Why stainless steel corrosion resistance?

Why stainless steel corrosion resistance?

Steel is made of iron and carbon, and stainless steel contains iron, carbon, and anywhere from 12-30% chromium. Stainless steel can contain other elements such as nickel and manganese, but chromium is the key element which makes it rust resistant. When the surface of normal steel is exposed to oxygen, it usually forms ferric oxide (Fe2O3) which has the well-known red rust color. Ferric oxide doesn’t form a continuous layer on the steel because the oxide molecule has a larger volume than the underlying iron atoms, and eventually spalls off leaving fresh steel exposed which then starts a deleterious rusting cycle. When stainless steel is exposed to oxygen, chromium oxide is created on the surface of the steel because chromium has a very strong affinity for oxygen. The chromium oxide is a very thin layer which doesn’t spall off, and it prevents further oxidation of the stainless steel. Even if stainless steel is scratched and the chromium oxide layer is removed, a new chromium oxide layer will form and protect the rest of the stainless steel beneath it. As long as there is sufficient chromium present, the chromium oxide layer will continue to protect the stainless steel and prevent it from rusting.

The passive layer forms because of the chromium added to stainless steel.  Stainless steel must have at least 10.5% chromium in order for the passive layer to form.  The more chromium that is added, the more stable the passive layer becomes, and the better the corrosion resistance.   Other elements such as nickel, manganese, and molybdenum can be added to enhance stainless steel corrosion resistance.

Another requirement for the formation and maintenance of the passive layer is that the steel surface must be exposed to oxygen.  Corrosion resistance is greatest when the steel is boldly exposed and the surface is maintained free of deposits.  If passivity is destroyed under conditions that do not permit restoration of the passive film, then stainless steel will corrode much like a carbon or low-alloy steel.  For example, covering a portion of the surface – for example, by biofouling, painting, or installing a gasket – produces an oxygen-depleted region under the covered region.
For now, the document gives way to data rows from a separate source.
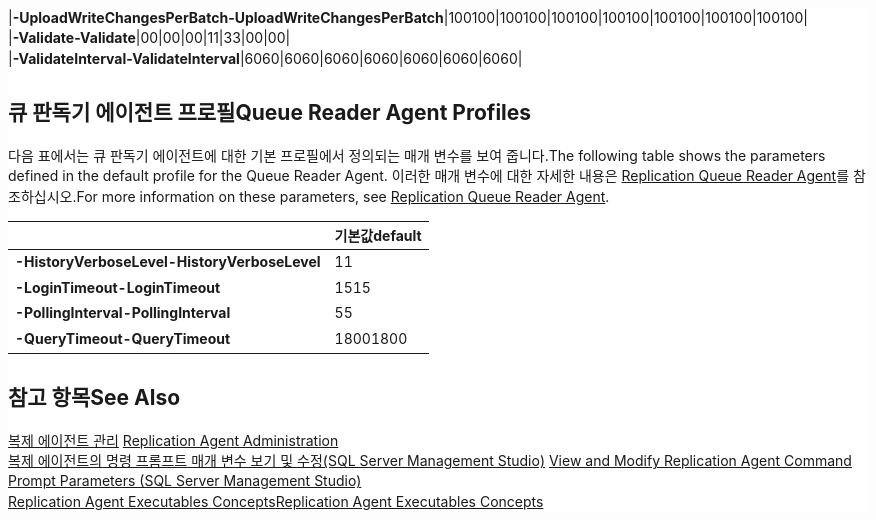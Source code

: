|<span data-ttu-id="c4c18-439">**-UploadWriteChangesPerBatch**</span><span class="sxs-lookup"><span data-stu-id="c4c18-439">**-UploadWriteChangesPerBatch**</span></span>|<span data-ttu-id="c4c18-440">100</span><span class="sxs-lookup"><span data-stu-id="c4c18-440">100</span></span>|<span data-ttu-id="c4c18-441">100</span><span class="sxs-lookup"><span data-stu-id="c4c18-441">100</span></span>|<span data-ttu-id="c4c18-442">100</span><span class="sxs-lookup"><span data-stu-id="c4c18-442">100</span></span>|<span data-ttu-id="c4c18-443">100</span><span class="sxs-lookup"><span data-stu-id="c4c18-443">100</span></span>|<span data-ttu-id="c4c18-444">100</span><span class="sxs-lookup"><span data-stu-id="c4c18-444">100</span></span>|<span data-ttu-id="c4c18-445">100</span><span class="sxs-lookup"><span data-stu-id="c4c18-445">100</span></span>|<span data-ttu-id="c4c18-446">100</span><span class="sxs-lookup"><span data-stu-id="c4c18-446">100</span></span>|  
|<span data-ttu-id="c4c18-447">**-Validate**</span><span class="sxs-lookup"><span data-stu-id="c4c18-447">**-Validate**</span></span>|<span data-ttu-id="c4c18-448">0</span><span class="sxs-lookup"><span data-stu-id="c4c18-448">0</span></span>|<span data-ttu-id="c4c18-449">0</span><span class="sxs-lookup"><span data-stu-id="c4c18-449">0</span></span>|<span data-ttu-id="c4c18-450">0</span><span class="sxs-lookup"><span data-stu-id="c4c18-450">0</span></span>|<span data-ttu-id="c4c18-451">1</span><span class="sxs-lookup"><span data-stu-id="c4c18-451">1</span></span>|<span data-ttu-id="c4c18-452">3</span><span class="sxs-lookup"><span data-stu-id="c4c18-452">3</span></span>|<span data-ttu-id="c4c18-453">0</span><span class="sxs-lookup"><span data-stu-id="c4c18-453">0</span></span>|<span data-ttu-id="c4c18-454">0</span><span class="sxs-lookup"><span data-stu-id="c4c18-454">0</span></span>|  
|<span data-ttu-id="c4c18-455">**-ValidateInterval**</span><span class="sxs-lookup"><span data-stu-id="c4c18-455">**-ValidateInterval**</span></span>|<span data-ttu-id="c4c18-456">60</span><span class="sxs-lookup"><span data-stu-id="c4c18-456">60</span></span>|<span data-ttu-id="c4c18-457">60</span><span class="sxs-lookup"><span data-stu-id="c4c18-457">60</span></span>|<span data-ttu-id="c4c18-458">60</span><span class="sxs-lookup"><span data-stu-id="c4c18-458">60</span></span>|<span data-ttu-id="c4c18-459">60</span><span class="sxs-lookup"><span data-stu-id="c4c18-459">60</span></span>|<span data-ttu-id="c4c18-460">60</span><span class="sxs-lookup"><span data-stu-id="c4c18-460">60</span></span>|<span data-ttu-id="c4c18-461">60</span><span class="sxs-lookup"><span data-stu-id="c4c18-461">60</span></span>|<span data-ttu-id="c4c18-462">60</span><span class="sxs-lookup"><span data-stu-id="c4c18-462">60</span></span>|  
  
## <a name="queue-reader-agent-profiles"></a><span data-ttu-id="c4c18-463">큐 판독기 에이전트 프로필</span><span class="sxs-lookup"><span data-stu-id="c4c18-463">Queue Reader Agent Profiles</span></span>  
 <span data-ttu-id="c4c18-464">다음 표에서는 큐 판독기 에이전트에 대한 기본 프로필에서 정의되는 매개 변수를 보여 줍니다.</span><span class="sxs-lookup"><span data-stu-id="c4c18-464">The following table shows the parameters defined in the default profile for the Queue Reader Agent.</span></span> <span data-ttu-id="c4c18-465">이러한 매개 변수에 대한 자세한 내용은 [Replication Queue Reader Agent](replication-queue-reader-agent.md)를 참조하십시오.</span><span class="sxs-lookup"><span data-stu-id="c4c18-465">For more information on these parameters, see [Replication Queue Reader Agent](replication-queue-reader-agent.md).</span></span>  
  
||<span data-ttu-id="c4c18-466">기본값</span><span class="sxs-lookup"><span data-stu-id="c4c18-466">default</span></span>|  
|-|-------------|  
|<span data-ttu-id="c4c18-467">**-HistoryVerboseLevel**</span><span class="sxs-lookup"><span data-stu-id="c4c18-467">**-HistoryVerboseLevel**</span></span>|<span data-ttu-id="c4c18-468">1</span><span class="sxs-lookup"><span data-stu-id="c4c18-468">1</span></span>|  
|<span data-ttu-id="c4c18-469">**-LoginTimeout**</span><span class="sxs-lookup"><span data-stu-id="c4c18-469">**-LoginTimeout**</span></span>|<span data-ttu-id="c4c18-470">15</span><span class="sxs-lookup"><span data-stu-id="c4c18-470">15</span></span>|  
|<span data-ttu-id="c4c18-471">**-PollingInterval**</span><span class="sxs-lookup"><span data-stu-id="c4c18-471">**-PollingInterval**</span></span>|<span data-ttu-id="c4c18-472">5</span><span class="sxs-lookup"><span data-stu-id="c4c18-472">5</span></span>|  
|<span data-ttu-id="c4c18-473">**-QueryTimeout**</span><span class="sxs-lookup"><span data-stu-id="c4c18-473">**-QueryTimeout**</span></span>|<span data-ttu-id="c4c18-474">1800</span><span class="sxs-lookup"><span data-stu-id="c4c18-474">1800</span></span>|  
  
## <a name="see-also"></a><span data-ttu-id="c4c18-475">참고 항목</span><span class="sxs-lookup"><span data-stu-id="c4c18-475">See Also</span></span>  
 <span data-ttu-id="c4c18-476">[복제 에이전트 관리](replication-agent-administration.md) </span><span class="sxs-lookup"><span data-stu-id="c4c18-476">[Replication Agent Administration](replication-agent-administration.md) </span></span>  
 <span data-ttu-id="c4c18-477">[복제 에이전트의 명령 프롬프트 매개 변수 보기 및 수정&#40;SQL Server Management Studio&#41;](view-and-modify-replication-agent-command-prompt-parameters.md) </span><span class="sxs-lookup"><span data-stu-id="c4c18-477">[View and Modify Replication Agent Command Prompt Parameters &#40;SQL Server Management Studio&#41;](view-and-modify-replication-agent-command-prompt-parameters.md) </span></span>  
 [<span data-ttu-id="c4c18-478">Replication Agent Executables Concepts</span><span class="sxs-lookup"><span data-stu-id="c4c18-478">Replication Agent Executables Concepts</span></span>](../concepts/replication-agent-executables-concepts.md)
The oxygen-depleted region is anodic relative to the well-aerated boldly exposed surface, possibly resulting in the corrosion of the covered region.

Stainless steel composition is stable

The actual use of stainless steel environment is very complex, ordinary chromium oxide passive film can not fully adapt to a variety of environments. According to the actual situation in the stainless steel by adding molybdenum, copper, nitrogen and other elements, in order to further improve the corrosion resistance of the passive film.

Adding molybdenum, when the corrosive medium near the substrate will promote the passivation of the stainless steel substrate to form a passive film corrosion; add copper to the surface of stainless steel passive film contains CuCl, and corrosive media does not play a role in improving corrosion resistance; Addition of nitrogen makes the passivation film rich in CrN, improve the chromium concentration in the passive film, and enhance the corrosion resistance of stainless steel.

Pitting in 304 stainless steel

Under certain circumstances, the passive layer can break down at localized spots on a well exposed stainless steel surface.  When this happens, the metal can corrode in the localized spots.  This is called pitting corrosion.  One common cause of pitting corrosion is exposure to aqueous environments that contain chloride.  Examples are coastal atmospheres, road salt combined with rain water, and even tap water containing high levels of chloride.

Intergranular corrosion of 304 stainless steel

During the fabrication of stainless steel components or structures it is possible to degrade the corrosion resistance.  This occurs when austenitic stainless steels (e.g. 304) are exposed to temperatures between about 425 °C (797 °F) and 870 °C (1598 °F).   If the exposure time is too long, then the areas near the metal’s grain boundaries lose their corrosion resistance and can be preferentially attacked when exposed to a corrosive environment.  The grains fall out and the metal loses strength.  The increased susceptibility to corrosion by this change in microstructure is called sensitization.